Closed josephschorr closed 1 year ago
Hi Joseph, thanks for reporting the issue! We were wondering if there was any change stream in the schema when you observed the slowdown?
Yes, on the initial runs. I disabled it on following runs to see if it impacted the performance, and didn't see a major change, but I didn't test thoroughly. If you like, I can try that
Thank you for the timely reply. By "disabling" the change stream in the following runs, could you specify if you created and then dropped the change stream from the schema or you didn't create a change stream? And there was still no significant performance gain after that?

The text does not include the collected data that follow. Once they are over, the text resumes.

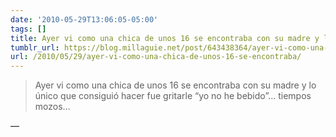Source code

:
 ```yaml
---
date: '2010-05-29T13:06:05-05:00'
tags: []
title: Ayer vi como una chica de unos 16 se encontraba con su madre y lo único que consiguió hacer fue gritarle “yo no he bebido”… tiempos mozos…
tumblr_url: https://blog.millaguie.net/post/643438364/ayer-vi-como-una-chica-de-unos-16-se-encontraba
url: /2010/05/29/ayer-vi-como-una-chica-de-unos-16-se-encontraba/
---
```


> Ayer vi como una chica de unos 16 se encontraba con su madre y lo único que consiguió hacer fue gritarle “yo no he bebido”… tiempos mozos…

—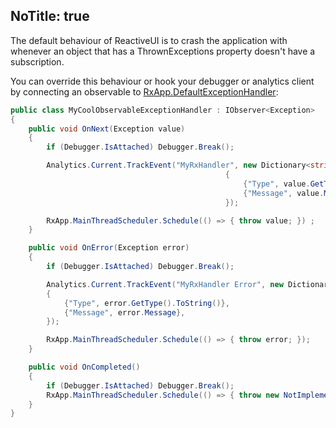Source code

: NoTitle: true
---
The default behaviour of ReactiveUI is to crash the application with whenever an object that has a ThrownExceptions property doesn't have a subscription. 

You can override this behaviour or hook your debugger or analytics client by connecting an observable to [RxApp.DefaultExceptionHandler](https://reactiveui.net/api/reactiveui/rxapp/ce529741):

```csharp
public class MyCoolObservableExceptionHandler : IObserver<Exception>
{
    public void OnNext(Exception value)
    {
        if (Debugger.IsAttached) Debugger.Break();

        Analytics.Current.TrackEvent("MyRxHandler", new Dictionary<string, string>()
                                                {
                                                    {"Type", value.GetType().ToString()},
                                                    {"Message", value.Message},
                                                });

        RxApp.MainThreadScheduler.Schedule(() => { throw value; }) ;
    }

    public void OnError(Exception error)
    {
        if (Debugger.IsAttached) Debugger.Break();

        Analytics.Current.TrackEvent("MyRxHandler Error", new Dictionary<string, string>()
        {
            {"Type", error.GetType().ToString()},
            {"Message", error.Message},
        });

        RxApp.MainThreadScheduler.Schedule(() => { throw error; });
    }

    public void OnCompleted()
    {
        if (Debugger.IsAttached) Debugger.Break();
        RxApp.MainThreadScheduler.Schedule(() => { throw new NotImplementedException(); });
    }
}
```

@ChangyuLi28 I simply didn't create the change stream at all. I'll run another test now to see if I can reproduce
Okay, I was incorrect: with change feed never instantiated, it is only ~1.5x slower. I must have deleted it in the previous test
Results:
v1.5.8
--- PASS: TestSpannerDatastore/TestSimple (4.75s)
--- PASS: TestSpannerDatastore/TestSimple/1 (0.11s)
--- PASS: TestSpannerDatastore/TestSimple/2 (0.12s)
--- PASS: TestSpannerDatastore/TestSimple/4 (0.18s)
--- PASS: TestSpannerDatastore/TestSimple/32 (0.37s)
--- PASS: TestSpannerDatastore/TestSimple/256 (3.97s)
v1.5.9 with change feed created:
--- PASS: TestSpannerDatastore/TestSimple (34.58s)
--- PASS: TestSpannerDatastore/TestSimple/1 (0.12s)
--- PASS: TestSpannerDatastore/TestSimple/2 (0.11s)
--- PASS: TestSpannerDatastore/TestSimple/4 (0.16s)
--- PASS: TestSpannerDatastore/TestSimple/32 (0.58s)
--- PASS: TestSpannerDatastore/TestSimple/256 (33.61s)
v1.5.9 with no change feed:
--- PASS: TestSpannerDatastore/TestSimple (6.58s)
--- PASS: TestSpannerDatastore/TestSimple/1 (0.13s)
--- PASS: TestSpannerDatastore/TestSimple/2 (0.13s)
--- PASS: TestSpannerDatastore/TestSimple/4 (0.20s)
--- PASS: TestSpannerDatastore/TestSimple/32 (0.69s)
--- PASS: TestSpannerDatastore/TestSimple/256 (5.43s)
Thanks for the additional information! We are looking into this issue. Another question to help us narrow things down is when you have change streams in schema, what was the size of the data in the insertion transaction?
@ChangyuLi28 In the above test that takes ~30s, we are inserting at least 256 rows in a single transaction, like so:
("test/resource","resource0","reader","test/user","user0","...")
("test/resource","resource1","reader","test/user","user1","...")
("test/resource","resource2","reader","test/user","user2","...")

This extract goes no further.